Retracting our own paper

I wrote a series of emails in the last couple of weeks I never thought I would need to write: I gave the final okay on the wording of a retraction notice for one of the papers that I have worked on during my time in Berlin. Let me provide some more insight than a regular retraction notice provides.

Let’s start with the paper that we needed to retract. It is a paper in which we investigate the so-called smoking paradox – the idea that those who smoke might have more beneficial effects from thrombolysis treatment for stroke. Because of the presumed mechanisms, as well as the direct method of treatment delivery IA thrombolysis is of particular interest here. The paper, “The smoking paradox in ischemic stroke patients treated with intra-arterial thrombolysis in combination with mechanical thrombectomy–VISTA-Endovascular”, looked at this presumed relation, but we were not able to find evidence that was in support of the hypothesis.

But why then the retraction? To study this phenomenon, we needed data rich with people who were treated with IA thrombolysis and solid data on smoking behavior. We found this combination in the form of a dataset from the VISTA collaboration. VISTA is founded to collect useful data from several sources and combine them in a way to further strengthen international stroke research where possible. But something went wrong: the variables we used did not actually represent what we thought they did. This is a combination of limited documentation, sub-optimal data management, etc etc. In short, a mistake by the people who managed the data made us analyze faulty data. The data managers identified the mistake and contacted us. Together we looked at whether we could actually fix the error (i.e. prepare a correction to the paper), but the number of people who had the treatment of interest in the corrected dataset is just too low to actually analyze the data and get to a somewhat reliable answer to our research question.

So, a retraction is indicated. The co-authors, VISTA, as well as the people on the ethics team at PLOS were all quite professional and looking for the most suitable way to handle this situation. This is not a quick process, by the way – from the moment that we first identified the mistake, it took us ~10 weeks to get the retraction published. This is because we first wanted to make sure that retraction is the right step, get all the technical details regarding the issue, then we had to inform our co-authors and get their formal OK on the request for retraction, then got in touch with the PLOS ethics team, then we had two rounds of getting formal OK’s on the final retraction text, etc, and only then the retraction notice went into production. The final product is only the following couple of sentences:

After this article [1] was published, the authors became aware of a dataset error that renders the article’s conclusions invalid.

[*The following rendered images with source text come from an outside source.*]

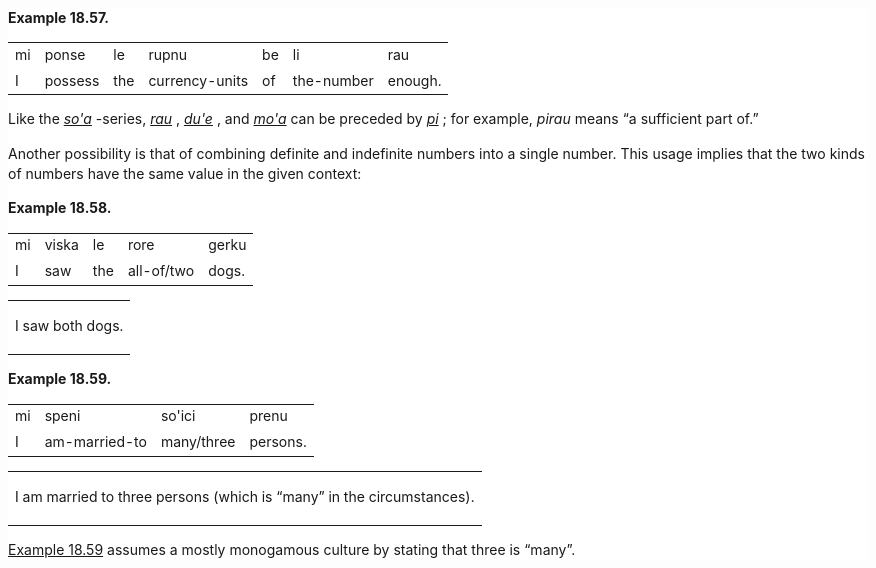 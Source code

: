 **Example 18.57. <a id="c18e8d17"></a><a id="id-1.19.10.33.1.2" class="indexterm"></a>** 

<table class="interlinear-gloss"><colgroup></colgroup><tbody><tr class="jbo"><td>mi</td><td>ponse</td><td>le</td><td>rupnu</td><td>be</td><td>li</td><td>rau</td></tr><tr class="gloss"><td>I</td><td>possess</td><td>the</td><td>currency-units</td><td>of</td><td>the-number</td><td>enough.</td></tr></tbody></table>

</div>  

<a id="id-1.19.10.34.1" class="indexterm"></a><a id="id-1.19.10.34.2" class="indexterm"></a>Like the _<a id="id-1.19.10.34.3.1" class="indexterm"></a>[_so'a_](../go01#valsi-soha)_ -series, _<a id="id-1.19.10.34.4.1" class="indexterm"></a>[_rau_](../go01#valsi-rau)_ , _<a id="id-1.19.10.34.5.1" class="indexterm"></a>[_du'e_](../go01#valsi-duhe)_ , and _<a id="id-1.19.10.34.6.1" class="indexterm"></a>[_mo'a_](../go01#valsi-moha)_ can be preceded by _<a id="id-1.19.10.34.7.1" class="indexterm"></a>[_pi_](../go01#valsi-pi)_ ; for example, _<a id="id-1.19.10.34.8.1" class="indexterm"></a>pirau_ means “a sufficient part of.”

<a id="id-1.19.10.35.1" class="indexterm"></a><a id="id-1.19.10.35.2" class="indexterm"></a>Another possibility is that of combining definite and indefinite numbers into a single number. This usage implies that the two kinds of numbers have the same value in the given context:

<div class="interlinear-gloss-example example">
<a id="example-random-id-qibb"></a>

**Example 18.58. <a id="c18e8d18"></a><a id="id-1.19.10.36.1.2" class="indexterm"></a>** 

<table class="interlinear-gloss"><colgroup></colgroup><tbody><tr class="jbo"><td>mi</td><td>viska</td><td>le</td><td>rore</td><td>gerku</td></tr><tr class="gloss"><td>I</td><td>saw</td><td>the</td><td>all-of/two</td><td>dogs.</td></tr></tbody></table>

<table class="interlinear-gloss"><tbody><tr class="para"><td colspan="12321"><p class="natlang">I saw both dogs.</p></td></tr></tbody></table>

</div>  
<div class="interlinear-gloss-example example">
<a id="example-random-id-qIBi"></a>

**Example 18.59. <a id="c18e8d19"></a>** 

<table class="interlinear-gloss"><colgroup></colgroup><tbody><tr class="jbo"><td>mi</td><td>speni</td><td>so'ici</td><td>prenu</td></tr><tr class="gloss"><td>I</td><td>am-married-to</td><td>many/three</td><td>persons.</td></tr></tbody></table>

<table class="interlinear-gloss"><tbody><tr class="para"><td colspan="12321"><p class="natlang">I am married to three persons (which is <span class="quote">“<span class="quote">many</span>”</span> in the circumstances).</p></td></tr></tbody></table>

</div>  

[Example 18.59](../section-indefinite-numbers#example-random-id-qIBi) assumes a mostly monogamous culture by stating that three is “many”.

Specifically, due to data labelling and missing information issues, the ‘IAT’ data reflect intra-arterial (IA) treatment rather than the more restricted treatment type of IA-thrombolysis. Further investigation of the dataset revealed that only 24 individuals in the study population received IA-thrombolysis, instead of N = 216 as was reported in [1]. Hence, the article’s main conclusion is not valid or reliable as it is based on the wrong data.

Furthermore, due to the small size of the IA-thrombolysis-positive group, the dataset is not sufficiently powered to address the research question.

In light of the above concerns, the authors retract this article.

All authors agree with retraction.

https://journals.plos.org/plosone/article?id=10.1371/journal.pone.0279276

Do you know what is weird? You know you are doing the right thing, but still… it feels as if it is not the sciency thing to do. I now have to recognize that retracting a paper, even when it is to correct a mistake without any scientific fraud involved, triggers feelings of anxiety. What will people actually think of me when I have a retraction on my track record? Rationally, I can argue the issue and explain why it is a good thing to have a retraction on your record when it is required. But still, those feeling pop up in my brain from time to time. When that happens, I just try to remember the best thing that came out of this new experience: my lectures on scientific retractions will never be the same.